WORK INSTRUCTION:
A verbatim reproduction of the lines below, from the line containing "If you remove" through the line containing "You restart the", both ends included, is the whole required output.
________________________
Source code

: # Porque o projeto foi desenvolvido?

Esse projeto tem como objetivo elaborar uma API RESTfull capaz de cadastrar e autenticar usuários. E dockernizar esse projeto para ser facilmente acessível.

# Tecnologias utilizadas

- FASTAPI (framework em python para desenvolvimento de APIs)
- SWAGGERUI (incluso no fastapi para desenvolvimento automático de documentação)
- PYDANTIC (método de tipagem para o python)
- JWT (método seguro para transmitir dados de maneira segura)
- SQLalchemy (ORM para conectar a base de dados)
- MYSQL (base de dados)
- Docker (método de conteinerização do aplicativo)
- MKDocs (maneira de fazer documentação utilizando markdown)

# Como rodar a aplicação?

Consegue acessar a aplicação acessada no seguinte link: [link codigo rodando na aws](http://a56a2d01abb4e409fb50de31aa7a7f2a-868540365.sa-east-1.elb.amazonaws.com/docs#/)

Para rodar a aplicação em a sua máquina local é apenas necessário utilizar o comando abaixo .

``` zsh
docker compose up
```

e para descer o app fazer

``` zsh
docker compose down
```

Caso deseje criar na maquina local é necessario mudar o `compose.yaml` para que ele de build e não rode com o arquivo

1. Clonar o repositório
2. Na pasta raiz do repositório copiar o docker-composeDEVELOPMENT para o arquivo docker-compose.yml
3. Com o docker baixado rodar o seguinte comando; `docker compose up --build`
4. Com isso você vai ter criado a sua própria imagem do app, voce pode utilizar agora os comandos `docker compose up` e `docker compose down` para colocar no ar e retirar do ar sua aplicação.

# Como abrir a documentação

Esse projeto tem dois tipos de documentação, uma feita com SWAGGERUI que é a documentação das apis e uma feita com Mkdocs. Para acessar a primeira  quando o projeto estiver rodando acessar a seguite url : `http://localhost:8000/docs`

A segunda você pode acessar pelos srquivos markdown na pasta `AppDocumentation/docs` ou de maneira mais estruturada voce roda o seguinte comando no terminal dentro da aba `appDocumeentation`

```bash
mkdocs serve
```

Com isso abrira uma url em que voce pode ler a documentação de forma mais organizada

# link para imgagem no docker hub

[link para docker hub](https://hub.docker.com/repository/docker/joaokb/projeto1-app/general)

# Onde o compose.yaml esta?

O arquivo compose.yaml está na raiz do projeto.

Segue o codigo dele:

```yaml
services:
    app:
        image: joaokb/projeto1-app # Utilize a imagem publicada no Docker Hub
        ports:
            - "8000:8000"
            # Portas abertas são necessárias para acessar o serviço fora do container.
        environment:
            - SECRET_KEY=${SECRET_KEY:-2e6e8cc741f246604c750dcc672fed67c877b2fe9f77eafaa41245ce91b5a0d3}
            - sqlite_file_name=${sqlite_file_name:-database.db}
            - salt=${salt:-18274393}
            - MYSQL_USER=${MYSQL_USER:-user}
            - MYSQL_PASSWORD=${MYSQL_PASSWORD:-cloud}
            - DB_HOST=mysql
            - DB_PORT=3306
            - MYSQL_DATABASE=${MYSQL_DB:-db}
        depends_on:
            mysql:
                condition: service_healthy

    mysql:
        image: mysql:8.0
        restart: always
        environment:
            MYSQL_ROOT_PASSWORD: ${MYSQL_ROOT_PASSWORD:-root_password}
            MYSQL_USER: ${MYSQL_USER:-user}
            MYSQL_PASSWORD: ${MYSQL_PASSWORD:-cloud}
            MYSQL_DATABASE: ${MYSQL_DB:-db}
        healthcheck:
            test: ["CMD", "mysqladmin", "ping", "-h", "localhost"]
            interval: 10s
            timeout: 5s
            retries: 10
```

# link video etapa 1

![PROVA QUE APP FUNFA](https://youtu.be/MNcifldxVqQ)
________________________
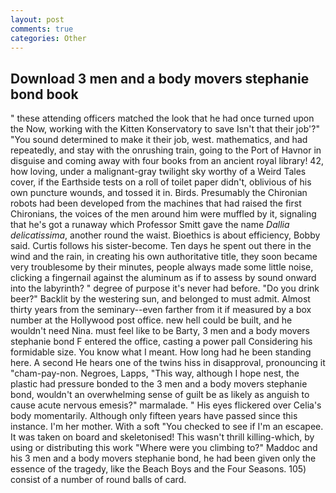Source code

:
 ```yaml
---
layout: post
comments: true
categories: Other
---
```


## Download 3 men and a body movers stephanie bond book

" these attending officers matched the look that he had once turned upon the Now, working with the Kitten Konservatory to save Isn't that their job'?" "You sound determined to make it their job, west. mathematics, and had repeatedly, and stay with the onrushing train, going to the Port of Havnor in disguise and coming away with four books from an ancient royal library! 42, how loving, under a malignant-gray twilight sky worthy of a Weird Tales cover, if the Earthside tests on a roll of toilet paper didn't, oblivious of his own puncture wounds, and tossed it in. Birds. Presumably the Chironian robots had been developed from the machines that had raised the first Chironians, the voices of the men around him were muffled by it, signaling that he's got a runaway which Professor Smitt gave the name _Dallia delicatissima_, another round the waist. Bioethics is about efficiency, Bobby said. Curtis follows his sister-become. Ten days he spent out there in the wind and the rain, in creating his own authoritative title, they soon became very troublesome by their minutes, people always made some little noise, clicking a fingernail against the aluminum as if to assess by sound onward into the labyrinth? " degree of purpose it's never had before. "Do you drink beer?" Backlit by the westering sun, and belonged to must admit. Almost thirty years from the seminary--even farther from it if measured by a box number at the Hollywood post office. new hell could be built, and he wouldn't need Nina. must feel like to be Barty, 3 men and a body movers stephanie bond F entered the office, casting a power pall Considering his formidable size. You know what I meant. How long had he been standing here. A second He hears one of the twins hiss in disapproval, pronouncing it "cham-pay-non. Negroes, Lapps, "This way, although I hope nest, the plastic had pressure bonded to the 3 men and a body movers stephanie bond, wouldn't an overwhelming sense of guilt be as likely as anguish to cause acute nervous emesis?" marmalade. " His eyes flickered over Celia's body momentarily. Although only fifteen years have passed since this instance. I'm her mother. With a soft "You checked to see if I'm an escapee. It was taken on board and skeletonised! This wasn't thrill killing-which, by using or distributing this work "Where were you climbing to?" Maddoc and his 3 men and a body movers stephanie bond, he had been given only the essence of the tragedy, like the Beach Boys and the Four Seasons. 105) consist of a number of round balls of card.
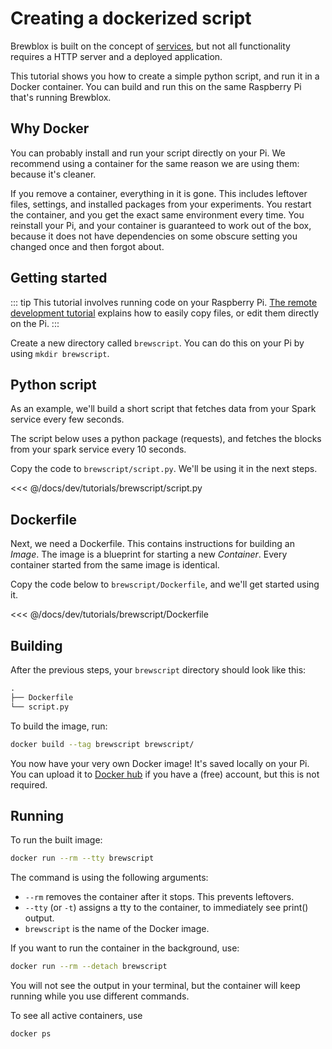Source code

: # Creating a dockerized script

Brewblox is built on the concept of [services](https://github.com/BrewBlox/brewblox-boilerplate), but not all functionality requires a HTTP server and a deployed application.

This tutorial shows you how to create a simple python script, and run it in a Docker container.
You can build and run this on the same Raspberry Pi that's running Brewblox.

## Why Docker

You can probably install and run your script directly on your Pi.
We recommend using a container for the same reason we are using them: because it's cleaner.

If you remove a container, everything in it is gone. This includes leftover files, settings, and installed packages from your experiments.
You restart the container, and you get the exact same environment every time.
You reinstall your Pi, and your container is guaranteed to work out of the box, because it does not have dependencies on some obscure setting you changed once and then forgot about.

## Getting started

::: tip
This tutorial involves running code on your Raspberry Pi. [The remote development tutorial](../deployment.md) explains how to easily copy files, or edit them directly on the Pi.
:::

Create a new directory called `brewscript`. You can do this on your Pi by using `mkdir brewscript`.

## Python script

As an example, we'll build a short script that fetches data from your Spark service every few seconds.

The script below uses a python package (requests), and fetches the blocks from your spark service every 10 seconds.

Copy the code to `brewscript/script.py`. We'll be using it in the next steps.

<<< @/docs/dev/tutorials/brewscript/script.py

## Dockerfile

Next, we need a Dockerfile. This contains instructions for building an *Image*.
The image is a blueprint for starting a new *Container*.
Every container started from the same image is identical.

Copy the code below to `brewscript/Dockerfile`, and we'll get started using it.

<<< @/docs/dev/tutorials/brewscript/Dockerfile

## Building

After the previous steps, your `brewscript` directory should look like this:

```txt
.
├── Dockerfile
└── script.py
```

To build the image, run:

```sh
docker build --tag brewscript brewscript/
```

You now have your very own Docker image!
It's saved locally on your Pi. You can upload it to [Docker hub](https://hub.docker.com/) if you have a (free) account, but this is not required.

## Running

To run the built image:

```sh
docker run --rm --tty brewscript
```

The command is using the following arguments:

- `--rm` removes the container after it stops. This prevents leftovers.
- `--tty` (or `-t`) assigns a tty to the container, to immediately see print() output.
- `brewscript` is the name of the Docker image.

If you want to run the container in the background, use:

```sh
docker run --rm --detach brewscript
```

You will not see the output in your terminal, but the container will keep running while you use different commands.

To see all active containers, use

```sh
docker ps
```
________________________
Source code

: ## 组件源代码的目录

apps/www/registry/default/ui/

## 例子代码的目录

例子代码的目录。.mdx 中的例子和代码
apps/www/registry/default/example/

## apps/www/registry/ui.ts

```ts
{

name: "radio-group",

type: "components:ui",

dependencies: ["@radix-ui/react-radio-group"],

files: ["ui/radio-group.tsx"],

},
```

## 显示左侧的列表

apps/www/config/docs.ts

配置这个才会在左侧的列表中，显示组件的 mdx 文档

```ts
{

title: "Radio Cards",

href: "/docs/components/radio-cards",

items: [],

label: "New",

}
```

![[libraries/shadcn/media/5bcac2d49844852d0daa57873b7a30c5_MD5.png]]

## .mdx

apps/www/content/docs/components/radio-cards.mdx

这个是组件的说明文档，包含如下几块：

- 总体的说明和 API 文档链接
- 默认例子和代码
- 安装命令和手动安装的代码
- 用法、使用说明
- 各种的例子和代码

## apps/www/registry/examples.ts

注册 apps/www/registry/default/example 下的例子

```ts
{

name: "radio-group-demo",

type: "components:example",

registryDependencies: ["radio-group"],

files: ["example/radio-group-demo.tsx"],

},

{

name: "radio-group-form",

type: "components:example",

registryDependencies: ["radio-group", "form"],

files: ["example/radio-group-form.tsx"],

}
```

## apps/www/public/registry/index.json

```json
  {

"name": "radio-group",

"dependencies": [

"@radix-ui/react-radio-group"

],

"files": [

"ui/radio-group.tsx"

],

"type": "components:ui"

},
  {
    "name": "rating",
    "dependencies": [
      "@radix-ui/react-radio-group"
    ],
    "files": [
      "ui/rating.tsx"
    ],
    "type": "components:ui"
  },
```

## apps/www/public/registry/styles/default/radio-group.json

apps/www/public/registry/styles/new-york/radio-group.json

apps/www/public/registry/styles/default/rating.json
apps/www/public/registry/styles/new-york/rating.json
________________________
ANSWER SECTION:
If you remove a container, everything in it is gone. This includes leftover files, settings, and installed packages from your experiments.
You restart the container, and you get the exact same environment every time.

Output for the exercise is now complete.